This task calls for copying every line of the records that includes the word "which".

(Stored data entries)
[Start of section]
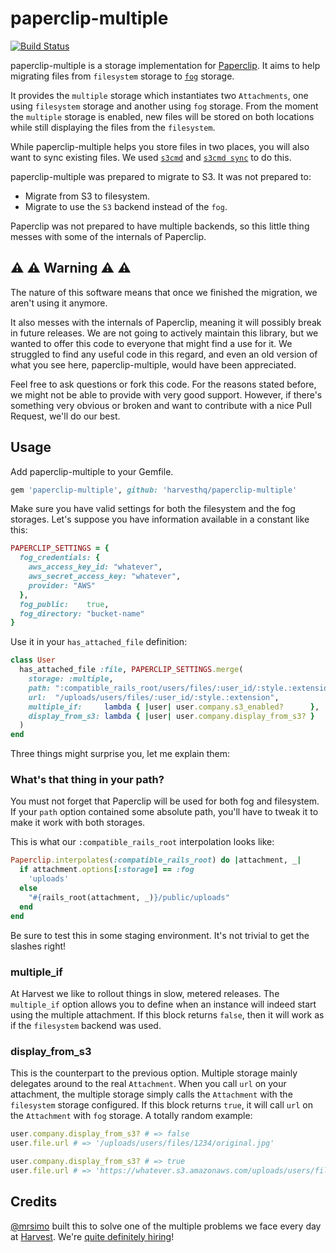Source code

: # paperclip-multiple

[![Build Status](https://travis-ci.org/harvesthq/paperclip-multiple.png?branch=master)](https://travis-ci.org/harvesthq/paperclip-multiple)

paperclip-multiple is a storage implementation for [Paperclip](https://github.com/thoughtbot/paperclip).
It aims to help migrating files from `filesystem` storage to [`fog`](http://fog.io) storage.

It provides the `multiple` storage which instantiates two `Attachments`, one using `filesystem` storage
and another using `fog` storage. From the moment the `multiple` storage is enabled, new files
will be stored on both locations while still displaying the files from the `filesystem`.

While paperclip-multiple helps you store files in two places, you will also want to sync
existing files. We used [`s3cmd`](http://s3tools.org/s3cmd) and
[`s3cmd sync`](http://s3tools.org/s3cmd-sync) to do this.

paperclip-multiple was prepared to migrate to S3. It was not prepared to:

* Migrate from S3 to filesystem.
* Migrate to use the `S3` backend instead of the `fog`.

Paperclip was not prepared to have multiple backends, so this little thing messes with
some of the internals of Paperclip.

## :warning: :warning: Warning :warning: :warning:

The nature of this software means that once we finished the migration, we aren't using it anymore.

It also messes with the internals of Paperclip, meaning it will possibly break in future
releases. We are not going to actively maintain this library, but we wanted to offer this code to
everyone that might find a use for it. We struggled to find any useful code in this regard, and
even an old version of what you see here, paperclip-multiple, would have been appreciated.

Feel free to ask questions or fork this code. For the reasons stated before, we might not be able
to provide with very good support. However, if there's something very obvious or broken and want
to contribute with a nice Pull Request, we'll do our best.

## Usage

Add paperclip-multiple to your Gemfile.

```ruby
gem 'paperclip-multiple', github: 'harvesthq/paperclip-multiple'
```

Make sure you have valid settings for both the filesystem and the fog storages. Let's suppose
you have information available in a constant like this:

```ruby
PAPERCLIP_SETTINGS = {
  fog_credentials: {
    aws_access_key_id: "whatever",
    aws_secret_access_key: "whatever",
    provider: "AWS"
  },
  fog_public:    true,
  fog_directory: "bucket-name"
}
```

Use it in your `has_attached_file` definition:

```ruby
class User
  has_attached_file :file, PAPERCLIP_SETTINGS.merge(
    storage: :multiple,
    path: ":compatible_rails_root/users/files/:user_id/:style.:extension",
    url:  "/uploads/users/files/:user_id/:style.:extension",
    multiple_if:     lambda { |user| user.company.s3_enabled?      },
    display_from_s3: lambda { |user| user.company.display_from_s3? }
  )
end
```

Three things might surprise you, let me explain them:

### What's that thing in your path?

You must not forget that Paperclip will be used for both fog and filesystem. If your `path`
option contained some absolute path, you'll have to tweak it to make it work with both storages.

This is what our `:compatible_rails_root` interpolation looks like:

```ruby
Paperclip.interpolates(:compatible_rails_root) do |attachment, _|
  if attachment.options[:storage] == :fog
    'uploads'
  else
    "#{rails_root(attachment, _)}/public/uploads"
  end
end
```

Be sure to test this in some staging environment. It's not trivial to get the slashes right!

### multiple_if

At Harvest we like to rollout things in slow, metered releases. The `multiple_if` option allows
you to define when an instance will indeed start using the multiple attachment. If this block
returns `false`, then it will work as if the `filesystem` backend was used.

### display_from_s3

This is the counterpart to the previous option. Multiple storage mainly delegates around
to the real `Attachment`. When you call `url` on your attachment, the multiple storage simply
calls the `Attachment` with the `filesystem` storage configured. If this block returns `true`,
it will call `url` on the `Attachment` with `fog` storage. A totally random example:

```ruby
user.company.display_from_s3? # => false
user.file.url # => '/uploads/users/files/1234/original.jpg'

user.company.display_from_s3? # => true
user.file.url # => 'https://whatever.s3.amazonaws.com/uploads/users/files/1234/original.jpg'
```

## Credits

[@mrsimo](https://github.com/mrsimo) built this to solve one of the multiple problems we face every day at
[Harvest](http://www.getharvest.com). We're [quite definitely hiring](http://www.getharvest.com/careers)!
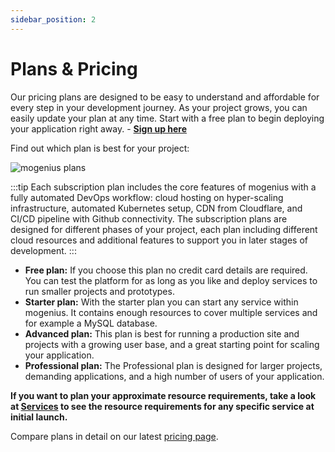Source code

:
 ```yaml
---
sidebar_position: 2
---
```


# Plans & Pricing

Our pricing plans are designed to be easy to understand and affordable for every step in your development journey. As your project grows, you can easily update your plan at any time. Start with a free plan to begin deploying your application right away. - [**Sign up here**](https://www.mogenius.com/en/contact/register-for-beta)  

Find out which plan is best for your project:

![mogenius plans](https://api.mogenius.com/file/id/77aaf3ff-2fec-4158-a2cf-1a85f850c31f)

:::tip 
Each subscription plan includes the core features of mogenius with a fully automated DevOps workflow: cloud hosting on hyper-scaling infrastructure, automated Kubernetes setup, CDN from Cloudflare, and CI/CD pipeline with Github connectivity. The subscription plans are designed for different phases of your project, each plan including different cloud resources and additional features to support you in later stages of development.
:::

- **Free plan:** If you choose this plan no credit card details are required. You can test the platform for as long as you like and deploy services to run smaller projects and prototypes.  
- **Starter plan:** With the starter plan you can start any service within mogenius. It contains enough resources to cover multiple services and for example a MySQL database.  
- **Advanced plan:** This plan is best for running a production site and projects with a growing user base, and a great starting point for scaling your application.  
- **Professional plan:** The Professional plan is designed for larger projects, demanding applications, and a high number of users of your application.  

**If you want to plan your approximate resource requirements, take a look at [Services](./../services/service-overview.md) to see the resource requirements for any specific service at initial launch.**

Compare plans in detail on our latest [pricing page](https://mogenius.com/pricing).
[End of section]
TASK OUTPUT:
It provides the `multiple` storage which instantiates two `Attachments`, one using `filesystem` storage
Find out which plan is best for your project:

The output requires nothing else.